Carolina Air Care, Durham, North Carolina, USA.
Prehosp Emerg Care. 2024;28(5):727-734. doi: 10.1080/10903127.2024.2320746. Epub 2024 Mar 4.
Point of Care Ultrasound (POCUS) has seen increasing use in the prehospital environment over the last decade, primarily with the extended focused assessment with sonography in trauma (eFAST) exam. Previous studies have shown prehospital eFAST exams are feasible in the helicopter transport environment but have yet to demonstrate effects on clinical care. This retrospective case series identified 655 patients with blunt thoraco-abdominal trauma or concern for pneumothorax due to penetrating injury transported by a single helicopter EMS (HEMS) program over a two-year period after introducing POCUS. Of those patients, 258 received prehospital ultrasound which was reported to change clinical care in seven cases (2.7%, 95%-CI [1.1-5.5]). This was primarily through preventing unnecessary needle thoracostomy and initiating blood transfusion for treatment of hemorrhagic shock in cases where the degree of shock was unclear due to inconsistent vital signs. This study highlights the improvements in clinical care that may result from the introduction of eFAST exams in the prehospital environment.

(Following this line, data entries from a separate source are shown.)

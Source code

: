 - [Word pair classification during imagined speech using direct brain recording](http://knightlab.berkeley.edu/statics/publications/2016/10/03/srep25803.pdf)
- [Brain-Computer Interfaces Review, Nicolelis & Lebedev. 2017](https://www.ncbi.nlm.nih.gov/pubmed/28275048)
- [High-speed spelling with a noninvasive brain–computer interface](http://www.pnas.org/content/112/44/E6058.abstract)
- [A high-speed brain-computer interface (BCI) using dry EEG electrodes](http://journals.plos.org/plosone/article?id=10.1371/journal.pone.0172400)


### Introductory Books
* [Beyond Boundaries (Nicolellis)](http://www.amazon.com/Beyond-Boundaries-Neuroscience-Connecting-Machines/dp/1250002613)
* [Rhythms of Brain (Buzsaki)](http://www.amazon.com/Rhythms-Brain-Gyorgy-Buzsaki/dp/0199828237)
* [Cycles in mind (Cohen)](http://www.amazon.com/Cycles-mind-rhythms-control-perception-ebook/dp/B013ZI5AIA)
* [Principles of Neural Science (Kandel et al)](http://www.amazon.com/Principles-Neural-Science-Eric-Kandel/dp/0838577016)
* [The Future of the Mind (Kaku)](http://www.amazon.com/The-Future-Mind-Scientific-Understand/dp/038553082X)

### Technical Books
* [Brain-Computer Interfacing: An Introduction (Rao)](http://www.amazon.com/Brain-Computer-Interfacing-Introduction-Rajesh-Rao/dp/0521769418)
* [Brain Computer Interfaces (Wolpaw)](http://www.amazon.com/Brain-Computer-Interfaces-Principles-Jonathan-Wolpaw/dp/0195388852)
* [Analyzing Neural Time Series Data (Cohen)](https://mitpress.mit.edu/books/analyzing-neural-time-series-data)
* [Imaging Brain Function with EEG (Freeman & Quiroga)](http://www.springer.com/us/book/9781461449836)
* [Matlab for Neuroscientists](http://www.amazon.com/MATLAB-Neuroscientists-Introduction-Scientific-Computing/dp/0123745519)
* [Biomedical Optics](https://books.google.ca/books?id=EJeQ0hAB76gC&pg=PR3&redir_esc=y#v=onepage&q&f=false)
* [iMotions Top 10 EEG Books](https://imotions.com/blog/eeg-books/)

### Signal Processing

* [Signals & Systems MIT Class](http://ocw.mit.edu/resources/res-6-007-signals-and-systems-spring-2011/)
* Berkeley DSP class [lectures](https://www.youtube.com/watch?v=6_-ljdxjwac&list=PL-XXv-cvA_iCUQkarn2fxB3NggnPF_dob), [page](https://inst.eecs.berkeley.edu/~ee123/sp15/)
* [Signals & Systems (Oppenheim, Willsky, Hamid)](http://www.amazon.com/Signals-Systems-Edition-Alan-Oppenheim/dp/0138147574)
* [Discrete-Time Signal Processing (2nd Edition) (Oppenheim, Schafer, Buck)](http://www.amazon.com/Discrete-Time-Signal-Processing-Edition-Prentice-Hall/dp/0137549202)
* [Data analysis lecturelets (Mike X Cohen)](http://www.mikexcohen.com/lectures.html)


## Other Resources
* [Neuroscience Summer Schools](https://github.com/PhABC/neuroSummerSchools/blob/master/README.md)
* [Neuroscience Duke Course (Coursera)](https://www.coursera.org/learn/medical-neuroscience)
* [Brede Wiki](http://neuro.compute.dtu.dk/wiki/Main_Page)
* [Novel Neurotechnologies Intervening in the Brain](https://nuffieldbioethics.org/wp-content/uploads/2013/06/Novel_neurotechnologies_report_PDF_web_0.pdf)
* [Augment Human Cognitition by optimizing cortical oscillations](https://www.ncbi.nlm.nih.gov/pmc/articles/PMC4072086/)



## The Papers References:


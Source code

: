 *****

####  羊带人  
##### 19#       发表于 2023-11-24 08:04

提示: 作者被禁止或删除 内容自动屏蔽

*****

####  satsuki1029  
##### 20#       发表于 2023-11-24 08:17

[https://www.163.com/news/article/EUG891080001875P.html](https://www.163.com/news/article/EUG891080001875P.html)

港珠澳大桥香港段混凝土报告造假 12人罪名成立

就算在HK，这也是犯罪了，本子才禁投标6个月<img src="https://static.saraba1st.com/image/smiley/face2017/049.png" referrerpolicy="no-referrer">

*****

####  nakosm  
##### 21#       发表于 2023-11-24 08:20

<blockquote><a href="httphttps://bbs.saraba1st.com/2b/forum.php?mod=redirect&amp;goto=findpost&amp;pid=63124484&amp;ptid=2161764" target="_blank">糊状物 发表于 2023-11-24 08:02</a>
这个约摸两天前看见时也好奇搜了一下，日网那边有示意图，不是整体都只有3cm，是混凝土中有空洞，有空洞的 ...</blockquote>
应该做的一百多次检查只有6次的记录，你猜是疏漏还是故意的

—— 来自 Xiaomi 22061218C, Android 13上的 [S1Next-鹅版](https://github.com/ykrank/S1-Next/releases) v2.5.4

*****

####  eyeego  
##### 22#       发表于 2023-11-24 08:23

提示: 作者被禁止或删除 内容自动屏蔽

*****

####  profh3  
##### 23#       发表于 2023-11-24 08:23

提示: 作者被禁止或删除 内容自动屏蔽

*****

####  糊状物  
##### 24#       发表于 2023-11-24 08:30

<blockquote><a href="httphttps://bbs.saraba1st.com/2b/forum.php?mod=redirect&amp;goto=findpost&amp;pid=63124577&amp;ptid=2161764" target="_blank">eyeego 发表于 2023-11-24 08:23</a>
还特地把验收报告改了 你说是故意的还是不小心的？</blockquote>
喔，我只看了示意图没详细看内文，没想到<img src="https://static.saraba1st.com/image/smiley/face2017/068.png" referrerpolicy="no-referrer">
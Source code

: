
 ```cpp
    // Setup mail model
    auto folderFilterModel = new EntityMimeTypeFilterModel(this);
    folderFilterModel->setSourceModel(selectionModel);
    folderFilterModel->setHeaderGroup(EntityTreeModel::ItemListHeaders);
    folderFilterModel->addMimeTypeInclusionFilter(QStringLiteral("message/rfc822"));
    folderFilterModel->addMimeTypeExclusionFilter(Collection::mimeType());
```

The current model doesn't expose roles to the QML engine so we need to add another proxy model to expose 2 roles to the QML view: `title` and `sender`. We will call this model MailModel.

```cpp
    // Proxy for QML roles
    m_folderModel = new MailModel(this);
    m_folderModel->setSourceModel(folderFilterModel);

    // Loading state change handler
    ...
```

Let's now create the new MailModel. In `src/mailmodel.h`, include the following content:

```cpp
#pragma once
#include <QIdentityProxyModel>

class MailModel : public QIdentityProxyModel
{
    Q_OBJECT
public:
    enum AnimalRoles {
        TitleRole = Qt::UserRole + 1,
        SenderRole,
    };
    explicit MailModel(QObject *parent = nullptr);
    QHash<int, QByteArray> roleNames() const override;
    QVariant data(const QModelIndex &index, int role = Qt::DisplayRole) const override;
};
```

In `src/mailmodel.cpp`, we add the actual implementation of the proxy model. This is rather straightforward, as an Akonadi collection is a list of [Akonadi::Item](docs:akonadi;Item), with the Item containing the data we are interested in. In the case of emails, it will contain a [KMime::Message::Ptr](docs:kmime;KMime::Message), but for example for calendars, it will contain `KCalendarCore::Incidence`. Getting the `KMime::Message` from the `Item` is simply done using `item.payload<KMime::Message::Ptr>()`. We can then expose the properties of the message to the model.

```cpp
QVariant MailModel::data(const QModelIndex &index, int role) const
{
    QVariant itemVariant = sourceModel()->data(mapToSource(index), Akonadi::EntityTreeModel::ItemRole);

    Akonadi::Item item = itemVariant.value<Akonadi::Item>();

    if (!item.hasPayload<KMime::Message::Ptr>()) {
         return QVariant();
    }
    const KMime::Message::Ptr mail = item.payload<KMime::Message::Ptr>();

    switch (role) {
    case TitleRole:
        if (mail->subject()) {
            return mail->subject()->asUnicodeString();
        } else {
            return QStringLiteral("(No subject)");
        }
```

在过去十年中,床旁超声(POCUS)在院前环境中的使用越来越多,主要用于创伤超声重点评估(eFAST)检查。先前的研究表明,院前eFAST检查在直升机转运环境中是可行的,但尚未证明其对临床护理的影响。本回顾性病例系列研究确定了在引入POCUS后的两年内,由单一直升机紧急医疗服务(HEMS)项目转运的655例钝性胸腹外伤或因穿透伤担心气胸的患者。在这些患者中,258例接受了院前超声检查,据报告有7例(2.7%,95%可信区间[1.1-5.5])的临床护理因此发生了改变。这主要是通过避免不必要的胸腔穿刺术,并在因生命体征不一致而休克程度不明的情况下启动输血治疗失血性休克。这项研究强调了在院前环境中引入eFAST检查可能带来的临床护理改善。